The investigative systems expert we spoke to has seen how the theft case with a drone gets executive buzz while the database fix that stops a million dollars in policy-exploiting returns barely gets a nod or a blink.
Both examples tell important stories about protection, but the way they translate doesn’t always land. Finance leaders don't speak fraud and abuse metrics. Their world is margin impact. And the person who understands and can explain what the systems detect usually isn't in the room when the budget conversation happens.
When their team does win approval though, they lead with numbers: "This unmanaged risk is costing us $X annually." Not: "We need this tool to stop return fraud and abuse."

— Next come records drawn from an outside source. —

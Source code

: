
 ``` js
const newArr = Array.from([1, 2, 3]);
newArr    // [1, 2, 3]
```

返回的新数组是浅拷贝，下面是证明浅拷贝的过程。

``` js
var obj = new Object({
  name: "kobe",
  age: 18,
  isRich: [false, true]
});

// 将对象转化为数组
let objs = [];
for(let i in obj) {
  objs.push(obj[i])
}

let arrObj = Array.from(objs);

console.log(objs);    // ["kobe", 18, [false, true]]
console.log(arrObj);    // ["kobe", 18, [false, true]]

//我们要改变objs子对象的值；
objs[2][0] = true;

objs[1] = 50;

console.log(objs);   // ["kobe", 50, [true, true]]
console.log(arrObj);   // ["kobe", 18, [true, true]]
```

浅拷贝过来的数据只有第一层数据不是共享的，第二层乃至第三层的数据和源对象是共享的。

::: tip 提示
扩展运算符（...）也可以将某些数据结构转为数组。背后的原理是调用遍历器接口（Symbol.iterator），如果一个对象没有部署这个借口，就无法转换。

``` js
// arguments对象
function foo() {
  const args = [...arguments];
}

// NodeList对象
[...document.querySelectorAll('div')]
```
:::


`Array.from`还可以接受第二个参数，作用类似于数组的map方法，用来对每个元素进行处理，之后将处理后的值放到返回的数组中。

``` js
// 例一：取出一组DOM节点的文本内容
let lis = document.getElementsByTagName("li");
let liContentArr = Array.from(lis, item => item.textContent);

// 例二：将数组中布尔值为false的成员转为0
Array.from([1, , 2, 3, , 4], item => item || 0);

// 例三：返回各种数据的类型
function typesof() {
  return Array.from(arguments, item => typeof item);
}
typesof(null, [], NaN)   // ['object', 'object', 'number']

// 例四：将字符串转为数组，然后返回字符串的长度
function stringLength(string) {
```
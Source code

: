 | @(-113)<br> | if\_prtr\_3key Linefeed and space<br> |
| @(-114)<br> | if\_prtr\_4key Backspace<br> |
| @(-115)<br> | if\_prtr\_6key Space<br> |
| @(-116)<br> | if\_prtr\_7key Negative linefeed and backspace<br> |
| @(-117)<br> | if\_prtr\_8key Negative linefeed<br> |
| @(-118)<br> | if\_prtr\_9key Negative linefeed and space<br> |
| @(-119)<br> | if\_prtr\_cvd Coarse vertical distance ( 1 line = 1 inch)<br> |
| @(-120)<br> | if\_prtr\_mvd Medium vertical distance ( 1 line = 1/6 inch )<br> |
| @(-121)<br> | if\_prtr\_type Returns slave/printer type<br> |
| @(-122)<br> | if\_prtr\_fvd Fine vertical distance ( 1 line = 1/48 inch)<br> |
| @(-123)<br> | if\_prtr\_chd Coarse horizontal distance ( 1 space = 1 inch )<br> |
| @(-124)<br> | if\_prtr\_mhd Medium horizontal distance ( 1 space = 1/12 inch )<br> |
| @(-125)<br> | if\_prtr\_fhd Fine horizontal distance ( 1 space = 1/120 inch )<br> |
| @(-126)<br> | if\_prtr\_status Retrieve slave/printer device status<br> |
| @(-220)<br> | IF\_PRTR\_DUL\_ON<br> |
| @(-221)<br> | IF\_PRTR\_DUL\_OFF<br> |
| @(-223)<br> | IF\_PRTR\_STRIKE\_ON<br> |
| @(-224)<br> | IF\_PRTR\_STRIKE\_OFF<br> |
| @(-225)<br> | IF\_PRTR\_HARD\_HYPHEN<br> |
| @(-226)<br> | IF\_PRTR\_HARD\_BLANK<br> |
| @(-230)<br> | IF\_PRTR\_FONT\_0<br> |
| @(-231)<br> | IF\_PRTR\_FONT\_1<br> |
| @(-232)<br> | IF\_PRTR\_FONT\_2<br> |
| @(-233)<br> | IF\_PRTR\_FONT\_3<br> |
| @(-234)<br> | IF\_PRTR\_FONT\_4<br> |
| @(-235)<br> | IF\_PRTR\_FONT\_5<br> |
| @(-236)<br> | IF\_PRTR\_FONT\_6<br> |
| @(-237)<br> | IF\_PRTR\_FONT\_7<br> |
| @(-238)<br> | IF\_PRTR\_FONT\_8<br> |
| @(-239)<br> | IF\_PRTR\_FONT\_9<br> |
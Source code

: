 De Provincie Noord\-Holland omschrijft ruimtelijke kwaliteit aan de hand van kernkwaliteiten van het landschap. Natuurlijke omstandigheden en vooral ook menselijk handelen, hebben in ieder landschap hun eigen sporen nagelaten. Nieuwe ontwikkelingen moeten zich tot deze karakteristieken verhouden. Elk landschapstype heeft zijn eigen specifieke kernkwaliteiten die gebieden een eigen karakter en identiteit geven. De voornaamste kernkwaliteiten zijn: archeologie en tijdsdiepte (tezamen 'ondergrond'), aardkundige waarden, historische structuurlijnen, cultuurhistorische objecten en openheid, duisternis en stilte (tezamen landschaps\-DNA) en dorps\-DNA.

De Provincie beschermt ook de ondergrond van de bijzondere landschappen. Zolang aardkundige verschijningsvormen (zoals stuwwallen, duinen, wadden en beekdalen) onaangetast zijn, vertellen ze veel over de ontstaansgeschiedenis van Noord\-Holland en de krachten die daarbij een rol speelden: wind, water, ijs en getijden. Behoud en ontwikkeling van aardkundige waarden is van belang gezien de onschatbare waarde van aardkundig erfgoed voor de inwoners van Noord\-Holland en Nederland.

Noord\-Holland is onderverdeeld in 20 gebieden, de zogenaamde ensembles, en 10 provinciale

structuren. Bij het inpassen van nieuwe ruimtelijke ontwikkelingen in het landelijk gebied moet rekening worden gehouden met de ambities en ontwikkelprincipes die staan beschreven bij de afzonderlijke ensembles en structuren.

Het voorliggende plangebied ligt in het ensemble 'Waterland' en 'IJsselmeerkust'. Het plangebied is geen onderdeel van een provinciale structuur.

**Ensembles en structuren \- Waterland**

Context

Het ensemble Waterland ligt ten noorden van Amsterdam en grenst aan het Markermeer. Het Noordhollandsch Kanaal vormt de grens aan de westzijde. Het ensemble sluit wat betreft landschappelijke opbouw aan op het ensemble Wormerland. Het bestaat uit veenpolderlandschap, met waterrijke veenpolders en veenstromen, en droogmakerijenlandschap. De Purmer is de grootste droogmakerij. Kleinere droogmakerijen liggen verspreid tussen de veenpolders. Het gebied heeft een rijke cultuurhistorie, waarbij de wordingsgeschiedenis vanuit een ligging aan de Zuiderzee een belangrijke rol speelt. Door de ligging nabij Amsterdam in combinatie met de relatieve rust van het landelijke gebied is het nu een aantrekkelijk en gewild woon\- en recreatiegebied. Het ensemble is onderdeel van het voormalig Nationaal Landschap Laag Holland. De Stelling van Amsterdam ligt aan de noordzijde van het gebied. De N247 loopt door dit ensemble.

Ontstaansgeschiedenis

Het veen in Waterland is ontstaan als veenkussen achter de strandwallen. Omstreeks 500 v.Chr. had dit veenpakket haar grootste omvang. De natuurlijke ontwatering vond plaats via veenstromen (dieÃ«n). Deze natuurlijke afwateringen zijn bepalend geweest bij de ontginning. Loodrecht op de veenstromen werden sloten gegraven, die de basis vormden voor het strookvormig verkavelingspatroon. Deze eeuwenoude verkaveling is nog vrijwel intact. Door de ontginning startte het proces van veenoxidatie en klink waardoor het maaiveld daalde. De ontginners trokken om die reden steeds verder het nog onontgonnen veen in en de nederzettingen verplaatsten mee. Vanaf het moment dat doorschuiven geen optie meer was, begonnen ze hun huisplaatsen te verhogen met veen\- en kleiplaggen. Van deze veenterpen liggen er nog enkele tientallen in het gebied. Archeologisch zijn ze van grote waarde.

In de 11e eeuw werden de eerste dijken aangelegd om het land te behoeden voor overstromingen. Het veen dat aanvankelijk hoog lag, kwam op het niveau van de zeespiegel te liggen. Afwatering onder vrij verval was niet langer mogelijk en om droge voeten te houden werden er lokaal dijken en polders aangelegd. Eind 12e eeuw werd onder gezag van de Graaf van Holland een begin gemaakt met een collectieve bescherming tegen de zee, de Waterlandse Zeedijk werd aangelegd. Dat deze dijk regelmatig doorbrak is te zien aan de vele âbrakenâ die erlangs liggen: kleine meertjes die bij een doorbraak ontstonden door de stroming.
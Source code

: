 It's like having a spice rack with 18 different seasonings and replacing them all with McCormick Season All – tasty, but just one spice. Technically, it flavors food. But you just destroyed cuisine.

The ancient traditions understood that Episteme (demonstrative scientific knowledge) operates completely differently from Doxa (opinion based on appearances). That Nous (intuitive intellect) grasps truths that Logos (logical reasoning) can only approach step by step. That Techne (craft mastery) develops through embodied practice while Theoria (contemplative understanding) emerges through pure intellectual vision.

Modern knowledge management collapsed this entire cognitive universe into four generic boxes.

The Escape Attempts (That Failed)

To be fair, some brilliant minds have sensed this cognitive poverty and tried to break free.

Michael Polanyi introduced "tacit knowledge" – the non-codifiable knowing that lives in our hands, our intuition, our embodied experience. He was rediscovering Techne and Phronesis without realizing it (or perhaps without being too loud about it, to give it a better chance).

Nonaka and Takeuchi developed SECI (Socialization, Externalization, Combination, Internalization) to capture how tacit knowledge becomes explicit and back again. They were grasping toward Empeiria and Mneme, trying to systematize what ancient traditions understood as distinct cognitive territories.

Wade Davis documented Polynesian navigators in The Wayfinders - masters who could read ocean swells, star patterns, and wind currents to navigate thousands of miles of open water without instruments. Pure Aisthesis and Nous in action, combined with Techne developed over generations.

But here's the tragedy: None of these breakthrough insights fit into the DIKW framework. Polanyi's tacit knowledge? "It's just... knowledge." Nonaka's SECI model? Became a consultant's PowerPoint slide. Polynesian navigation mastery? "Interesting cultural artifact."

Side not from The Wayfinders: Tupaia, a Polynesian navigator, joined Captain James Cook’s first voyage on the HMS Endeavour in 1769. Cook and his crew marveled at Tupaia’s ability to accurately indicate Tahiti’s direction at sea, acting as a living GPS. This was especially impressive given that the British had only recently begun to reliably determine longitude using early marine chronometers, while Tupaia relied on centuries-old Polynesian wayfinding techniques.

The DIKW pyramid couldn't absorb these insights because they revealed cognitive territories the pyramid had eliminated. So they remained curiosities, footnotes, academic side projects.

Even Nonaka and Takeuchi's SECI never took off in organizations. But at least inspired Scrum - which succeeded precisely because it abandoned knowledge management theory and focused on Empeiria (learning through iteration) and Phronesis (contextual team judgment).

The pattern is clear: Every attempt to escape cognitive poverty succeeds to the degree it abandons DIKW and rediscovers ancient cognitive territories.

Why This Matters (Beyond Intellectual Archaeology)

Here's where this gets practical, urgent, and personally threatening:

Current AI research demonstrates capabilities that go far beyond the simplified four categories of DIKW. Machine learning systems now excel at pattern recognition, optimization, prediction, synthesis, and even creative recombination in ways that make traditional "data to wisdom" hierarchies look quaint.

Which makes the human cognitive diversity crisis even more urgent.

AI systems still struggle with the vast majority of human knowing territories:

They explain the margin leak before pitching the fix. They make sure someone who can speak both languages is actually in the meeting.
Four shifts for reframing include:
- Lead with the business risk
- Know the outcome of each loss
- Identify who actually makes the pitch
- Build cross-functional relationships before the crisis
On top of that, their teams build relationships with Product Management and IT before a crisis hits, so when RFID gets deployed or AI governance gets scoped, AP has a seat at the table instead of finding out after decisions are made.
As retailers are moving more of their budgets toward AI, AP teams using tools that flag abuse patterns and protect margin need to position that work as AI investment. If they don’t, it’ll be seen as legacy software that gets cut to fund someone else's technology roadmap.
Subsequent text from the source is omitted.